Incidentally, if having followed these thermal design steps you find that the needed heat sink is too large or bulky, it will be far cheaper to reduce the thermal resistance of the total system. You do this by using two (or more) transistors in parallel in place of a single device. Although the thermal resistances for each of the transistors stay the same, the resultant heat flow for each is effectively halved because each transistor is only dissipating half the total power, and therefore the junction temperature rise is also half.

Thermal Capacity

The previous analysis assumed a steady-state heat flow, in other words constant power dissipation. If this is not a good description of your application, you may need to take account of the thermal capacity of the heat sink. The electrical analogue circuit of Fig. 9.12 can be modified according to Fig. 9.13:
From this you can see that a step increase in dissipated power will actually cause a gradual rise in heat sink temperature Th. This will be reflected at Tj, modified by Rθjc and Rθch, which will take typically several minutes, possibly hours, to reach its maximum temperature. The value of Ch depends on the mass of heat sink metal, and its heat storage capacity. Values of this parameter for common metals are given in Table 9.3. As an example, a 1°C/W aluminum heat sink might have a volume of 120 cm3, which has a heat capacity of 296 J/°C. Multiplying the thermal resistance by the heat capacity gives an idea of the time constant, of 296 s.
The thermal capacity will not affect the end-point steady-state temperature, only the time taken to reach it.

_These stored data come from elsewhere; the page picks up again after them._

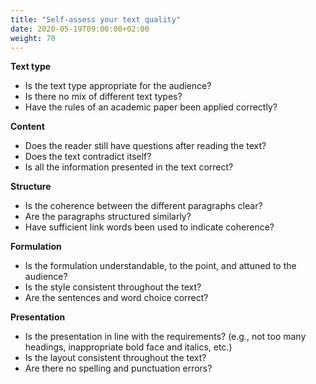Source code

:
 ```yaml
---
title: "Self-assess your text quality"
date: 2020-05-19T09:00:00+02:00
weight: 70
---
```


**Text type**

- Is the text type appropriate for the audience?
- Is there no mix of different text types?
- Have the rules of an academic paper been applied correctly?

**Content**
- Does the reader still have questions after reading the text?
- Does the text contradict itself?
- Is all the information presented in the text correct?

**Structure**
- Is the coherence between the different paragraphs clear?
- Are the paragraphs structured similarly?
- Have sufficient link words been used to indicate coherence?

**Formulation**
- Is the formulation understandable, to the point, and attuned to the audience?
- Is the style consistent throughout the text?
- Are the sentences and word choice correct?

**Presentation**
- Is the presentation in line with the requirements? (e.g., not too many headings, inappropriate bold face and italics, etc.)
- Is the layout consistent throughout the text?
- Are there no spelling and punctuation errors?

But if the heat input is transient, with a low duty cycle to allow plenty of cooling time, then a larger thermal capacity will reduce the maximum temperatures Th and Tj reached during a heat pulse. You can analyze this if necessary with the equivalent circuit of Fig. 9.13. Strictly, the other heat transfer components also have an associated thermal capacity, which could be included in the analysis if necessary.
image
Figure 9.13 Electrical Analogue Modified to Include Thermal Capacity.

Table 9.3

Thermal Properties of Common Metals

MetalFinishHeat Capacity (J/cm3/°C)Bulk Thermal Conductivity (W/°C/m)Surface Emissivity ε (Black Body = 1)
AluminumPolished2.472100.04
Unfinished0.06
Painted0.9
Matt anodized0.8
CopperPolished3.53800.03
Machined0.07
Black oxidized0.78
SteelPlain3.840–600.5
Painted0.8
ZincGray oxidized2.781130.23–0.28

image

Transient Thermal Characteristics of the Power Device

In applications where the power dissipated in the device consists of continuous low duty cycle periodic pulses, faster than the heat sink thermal time constant, the instantaneous or peak junction temperature may be the limiting condition rather than the average temperature. In this case you need to consult curves for transient thermal resistance. These curves are normally provided by power semiconductor manufacturers in the form of a correction factor that multiplies Rθjc to allow for the duty cycle of the power dissipation. Fig. 9.13 shows a family of such curves for the IRF640. Because the period for most pulsed applications is much shorter than the heat sink's thermal time constant, the values of Rθha and Rθch can be multiplied directly by the duty cycle. Then the junction temperature can now be calculated from Eq. (9.7)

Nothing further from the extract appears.